Researchers at oil supplier’s club OPEC have warned of the increased potential for further curbs to oil demand growth in 2013.
In its monthly oil market report for August, based on July data, OPEC said that positive developments are keeping oil demand growth for 2012 at 0.9 mb/d as demand “has overcome earlier expectations of a declining momentum and moved to a more stabilized trend, supported by the summer driving season, the summer heat, and the continued shutdown of most of Japan’s nuclear capacity.”
The cartel is keeping oil demand forecasts for 2013 at 0.8 mb/d, though it says there is “considerable uncertainty surrounding the forecast for world oil demand growth” and “risks are currently seen to be skewed to the downside.”
Demand for OPEC crude for this year has been revised slightly down from the previous assessment, but remains at 29.9 mb/d. Demand for OPEC crude in 2013 is forecast to average 29.5 mb/d, a drop of 0.4 mb/d from the current year and representing a downward adjustment of 0.1 mb/d from July’s report.
In a report on emerging consumers, OPEC says China has doubled its oil consumption over the past 12 years, as advanced economies have trimmed back demand, shedding more than 4 mb/d since 2005. The Eurozone crisis is likely to remain a major source of uncertainty in the oil market during the second half of the year.

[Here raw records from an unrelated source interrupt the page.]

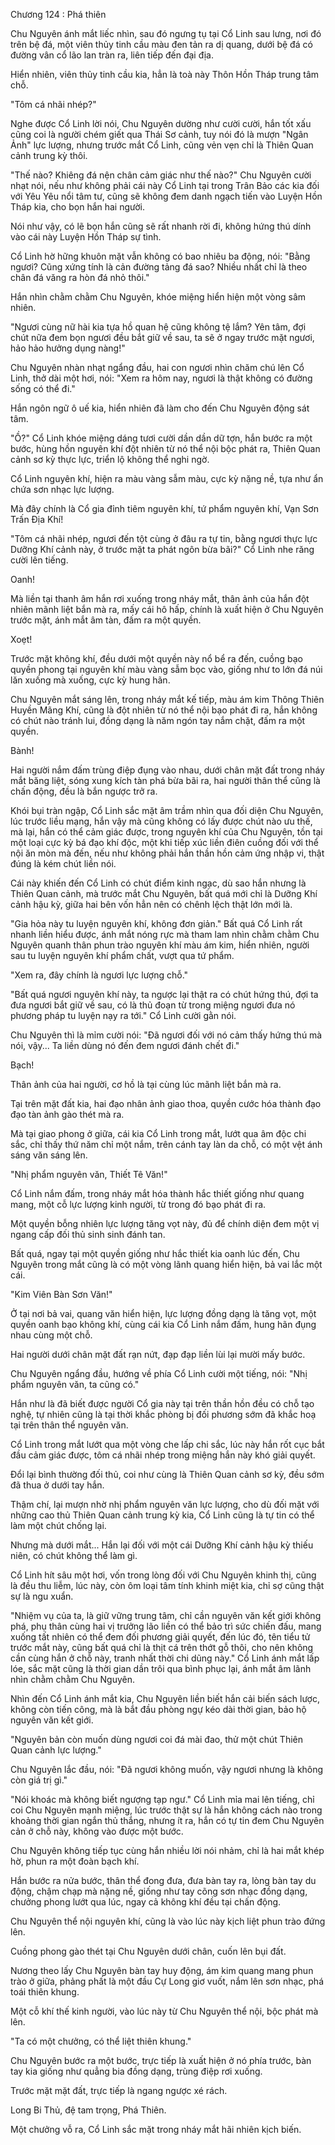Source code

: 




Chương 124 : Phá thiên


Chu Nguyên ánh mắt liếc nhìn, sau đó ngưng tụ tại Cổ Linh sau lưng, nơi đó trên bệ đá, một viên thủy tinh cầu màu đen tản ra dị quang, dưới bệ đá có đường vân cổ lão lan tràn ra, liên tiếp đến đại địa.

Hiển nhiên, viên thủy tinh cầu kia, hẳn là toà này Thôn Hồn Tháp trung tâm chỗ.

"Tôm cá nhãi nhép?"

Nghe được Cổ Linh lời nói, Chu Nguyên dường như cười cười, hắn tốt xấu cũng coi là người chém giết qua Thái Sơ cảnh, tuy nói đó là mượn "Ngân Ảnh" lực lượng, nhưng trước mắt Cổ Linh, cũng vẻn vẹn chỉ là Thiên Quan cảnh trung kỳ thôi.

"Thế nào? Khiêng đá nện chân cảm giác như thế nào?" Chu Nguyên cười nhạt nói, nếu như không phải cái này Cổ Linh tại trong Trân Bảo các kia đối với Yêu Yêu nổi tâm tư, cũng sẽ không đem danh ngạch tiến vào Luyện Hồn Tháp kia, cho bọn hắn hai người.

Nói như vậy, có lẽ bọn hắn cũng sẽ rất nhanh rời đi, không hứng thú dính vào cái này Luyện Hồn Tháp sự tình.

Cổ Linh hờ hững khuôn mặt vẫn không có bao nhiêu ba động, nói: "Bằng ngươi? Cũng xứng tính là cản đường tảng đá sao? Nhiều nhất chỉ là theo chân đá văng ra hòn đá nhỏ thôi."

Hắn nhìn chằm chằm Chu Nguyên, khóe miệng hiển hiện một vòng sâm nhiên.

"Ngươi cùng nữ hài kia tựa hồ quan hệ cũng không tệ lắm? Yên tâm, đợi chút nữa đem bọn ngươi đều bắt giữ về sau, ta sẽ ở ngay trước mặt ngươi, hảo hảo hưởng dụng nàng!"

Chu Nguyên nhàn nhạt ngẩng đầu, hai con ngươi nhìn chăm chú lên Cổ Linh, thở dài một hơi, nói: "Xem ra hôm nay, ngươi là thật không có đường sống có thể đi."

Hắn ngôn ngữ ô uế kia, hiển nhiên đã làm cho đến Chu Nguyên động sát tâm.

"Ồ?" Cổ Linh khóe miệng dáng tươi cười dần dần dữ tợn, hắn bước ra một bước, hùng hồn nguyên khí đột nhiên từ nó thể nội bộc phát ra, Thiên Quan cảnh sơ kỳ thực lực, triển lộ không thể nghi ngờ.

Cổ Linh nguyên khí, hiện ra màu vàng sẫm màu, cực kỳ nặng nề, tựa như ẩn chứa sơn nhạc lực lượng.

Mà đây chính là Cổ gia đỉnh tiêm nguyên khí, tứ phẩm nguyên khí, Vạn Sơn Trấn Địa Khí!

"Tôm cá nhãi nhép, ngươi đến tột cùng ở đâu ra tự tin, bằng ngươi thực lực Dưỡng Khí cảnh này, ở trước mặt ta phát ngôn bừa bãi?" Cổ Linh nhe răng cười lên tiếng.

Oanh!

Mà liền tại thanh âm hắn rơi xuống trong nháy mắt, thân ảnh của hắn đột nhiên mãnh liệt bắn mà ra, mấy cái hô hấp, chính là xuất hiện ở Chu Nguyên trước mặt, ánh mắt âm tàn, đấm ra một quyền.

Xoẹt!

Trước mặt không khí, đều dưới một quyền này nổ bể ra đến, cuồng bạo quyền phong tại nguyên khí màu vàng sẫm bọc vào, giống như to lớn đá núi lăn xuống mà xuống, cực kỳ hung hãn.

Chu Nguyên mắt sáng lên, trong nháy mắt kế tiếp, màu ám kim Thông Thiên Huyền Mãng Khí, cũng là đột nhiên từ nó thể nội bạo phát đi ra, hắn không có chút nào tránh lui, đồng dạng là năm ngón tay nắm chặt, đấm ra một quyền.

Bành!

Hai người nắm đấm trùng điệp đụng vào nhau, dưới chân mặt đất trong nháy mắt băng liệt, sóng xung kích tàn phá bừa bãi ra, hai người thân thể cũng là chấn động, đều là bắn ngược trở ra.

Khói bụi tràn ngập, Cổ Linh sắc mặt âm trầm nhìn qua đối diện Chu Nguyên, lúc trước liều mạng, hắn vậy mà cũng không có lấy được chút nào ưu thế, mà lại, hắn có thể cảm giác được, trong nguyên khí của Chu Nguyên, tồn tại một loại cực kỳ bá đạo khí độc, một khi tiếp xúc liền điên cuồng đối với thể nội ăn mòn mà đến, nếu như không phải hắn thần hồn cảm ứng nhập vi, thật đúng là kém chút liền nói.

Cái này khiến đến Cổ Linh có chút điểm kinh ngạc, dù sao hắn nhưng là Thiên Quan cảnh, mà trước mắt Chu Nguyên, bất quá mới chỉ là Dưỡng Khí cảnh hậu kỳ, giữa hai bên vốn hẳn nên có chênh lệch thật lớn mới là.

"Gia hỏa này tu luyện nguyên khí, không đơn giản." Bất quá Cổ Linh rất nhanh liền hiểu được, ánh mắt nóng rực mà tham lam nhìn chằm chằm Chu Nguyên quanh thân phun trào nguyên khí màu ám kim, hiển nhiên, người sau tu luyện nguyên khí phẩm chất, vượt qua tứ phẩm.

"Xem ra, đây chính là ngươi lực lượng chỗ."

"Bất quá ngươi nguyên khí này, ta ngược lại thật ra có chút hứng thú, đợi ta đưa ngươi bắt giữ về sau, có là thủ đoạn từ trong miệng ngươi đưa nó phương pháp tu luyện nạy ra tới." Cổ Linh cười gằn nói.

Chu Nguyên thì là mỉm cười nói: "Đã ngươi đối với nó cảm thấy hứng thú mà nói, vậy... Ta liền dùng nó đến đem ngươi đánh chết đi."

Bạch!

Thân ảnh của hai người, cơ hồ là tại cùng lúc mãnh liệt bắn mà ra.

Tại trên mặt đất kia, hai đạo nhân ảnh giao thoa, quyền cước hóa thành đạo đạo tàn ảnh gào thét mà ra.

Mà tại giao phong ở giữa, cái kia Cổ Linh trong mắt, lướt qua âm độc chi sắc, chỉ thấy thứ năm chỉ một nắm, trên cánh tay làn da chỗ, có một vệt ánh sáng văn sáng lên.

"Nhị phẩm nguyên văn, Thiết Tê Văn!"

Cổ Linh nắm đấm, trong nháy mắt hóa thành hắc thiết giống như quang mang, một cỗ lực lượng kinh người, từ trong đó bạo phát đi ra.

Một quyền bỗng nhiên lực lượng tăng vọt này, đủ để chính diện đem một vị ngang cấp đối thủ sinh sinh đánh tan.

Bất quá, ngay tại một quyền giống như hắc thiết kia oanh lúc đến, Chu Nguyên trong mắt cũng là có một vòng lãnh quang hiển hiện, bả vai lắc một cái.

"Kim Viên Bàn Sơn Văn!"

Ở tại nơi bả vai, quang văn hiển hiện, lực lượng đồng dạng là tăng vọt, một quyền oanh bạo không khí, cùng cái kia Cổ Linh nắm đấm, hung hãn đụng nhau cùng một chỗ.

Hai người dưới chân mặt đất rạn nứt, đạp đạp liền lùi lại mười mấy bước.

Chu Nguyên ngẩng đầu, hướng về phía Cổ Linh cười một tiếng, nói: "Nhị phẩm nguyên văn, ta cũng có."

Hắn như là đã biết được người Cổ gia này tại trên thần hồn đều có chỗ tạo nghệ, tự nhiên cũng là tại thời khắc phòng bị đối phương sớm đã khắc hoạ tại trên thân thể nguyên văn.

Cổ Linh trong mắt lướt qua một vòng che lấp chi sắc, lúc này hắn rốt cục bắt đầu cảm giác được, tôm cá nhãi nhép trong miệng hắn này khó giải quyết.

Đổi lại bình thường đối thủ, coi như cùng là Thiên Quan cảnh sơ kỳ, đều sớm đã thua ở dưới tay hắn.

Thậm chí, lại mượn nhờ nhị phẩm nguyên văn lực lượng, cho dù đối mặt với những cao thủ Thiên Quan cảnh trung kỳ kia, Cổ Linh cũng là tự tin có thể làm một chút chống lại.

Nhưng mà dưới mắt... Hắn lại đối với một cái Dưỡng Khí cảnh hậu kỳ thiếu niên, có chút không thể làm gì.

Cổ Linh hít sâu một hơi, vốn trong lòng đối với Chu Nguyên khinh thị, cũng là đều thu liễm, lúc này, còn ôm loại tâm tính khinh miệt kia, chỉ sợ cũng thật sự là ngu xuẩn.

"Nhiệm vụ của ta, là giữ vững trung tâm, chỉ cần nguyên văn kết giới không phá, phụ thân cùng hai vị trưởng lão liền có thể bảo trì sức chiến đấu, mang xuống tất nhiên có thể đem đối phương giải quyết, đến lúc đó, tên tiểu tử trước mắt này, cũng bất quá chỉ là thịt cá trên thớt gỗ thôi, cho nên không cần cùng hắn ở chỗ này, tranh nhất thời chi dũng này." Cổ Linh ánh mắt lấp lóe, sắc mặt cũng là thời gian dần trôi qua bình phục lại, ánh mắt âm lãnh nhìn chằm chằm Chu Nguyên.

Nhìn đến Cổ Linh ánh mắt kia, Chu Nguyên liền biết hắn cải biến sách lược, không còn tiến công, mà là bắt đầu phòng ngự kéo dài thời gian, bảo hộ nguyên văn kết giới.

"Nguyên bản còn muốn dùng ngươi coi đá mài đao, thử một chút Thiên Quan cảnh lực lượng."

Chu Nguyên lắc đầu, nói: "Đã ngươi không muốn, vậy ngươi nhưng là không còn giá trị gì."

"Nói khoác mà không biết ngượng tạp ngư." Cổ Linh mỉa mai lên tiếng, chỉ coi Chu Nguyên mạnh miệng, lúc trước thật sự là hắn không cách nào trong khoảng thời gian ngắn thủ thắng, nhưng ít ra, hắn có tự tin đem Chu Nguyên cản ở chỗ này, không vào được một bước.

Chu Nguyên không tiếp tục cùng hắn nhiều lời nói nhảm, chỉ là hai mắt khép hờ, phun ra một đoàn bạch khí.

Hắn bước ra nửa bước, thân thể đong đưa, đưa bàn tay ra, lòng bàn tay du động, chậm chạp mà nặng nề, giống như tay cõng sơn nhạc đồng dạng, chưởng phong lướt qua lúc, ngay cả không khí đều tại chấn động.

Chu Nguyên thể nội nguyên khí, cũng là vào lúc này kịch liệt phun trào đứng lên.

Cuồng phong gào thét tại Chu Nguyên dưới chân, cuốn lên bụi đất.

Nương theo lấy Chu Nguyên bàn tay huy động, ám kim quang mang phun trào ở giữa, phảng phất là một đầu Cự Long giơ vuốt, nắm lên sơn nhạc, phá toái thiên khung.

Một cỗ khí thế kinh người, vào lúc này từ Chu Nguyên thể nội, bộc phát mà lên.

"Ta có một chưởng, có thể liệt thiên khung."

Chu Nguyên bước ra một bước, trực tiếp là xuất hiện ở nó phía trước, bàn tay kia giống như quẳng bia đồng dạng, trùng điệp rơi xuống.

Trước mặt mặt đất, trực tiếp là ngang ngược xé rách.

Long Bi Thủ, đệ tam trọng, Phá Thiên.

Một chưởng vỗ ra, Cổ Linh sắc mặt trong nháy mắt hãi nhiên kịch biến.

As a result, OPEC says oil prices have become increasingly sensitive to the economic conditions in emerging markets, and China in particular.
In supply, the latest OPEC figures from secondary sources show the ascendancy of Iraq and decline of Iran continues. Iran shed 173,000b/d of production between June and July, while Iraq produced an extra 115,000b/d, lifting Iraqi production to over 3 million b/d for the first time since 2002.
Saudi slightly trimmed production by 50,000 b/d to 9.9 million b/d, while the UAE and Kuwait broadly held production levels steady at 2.6 and 2.8 million b/d respectively.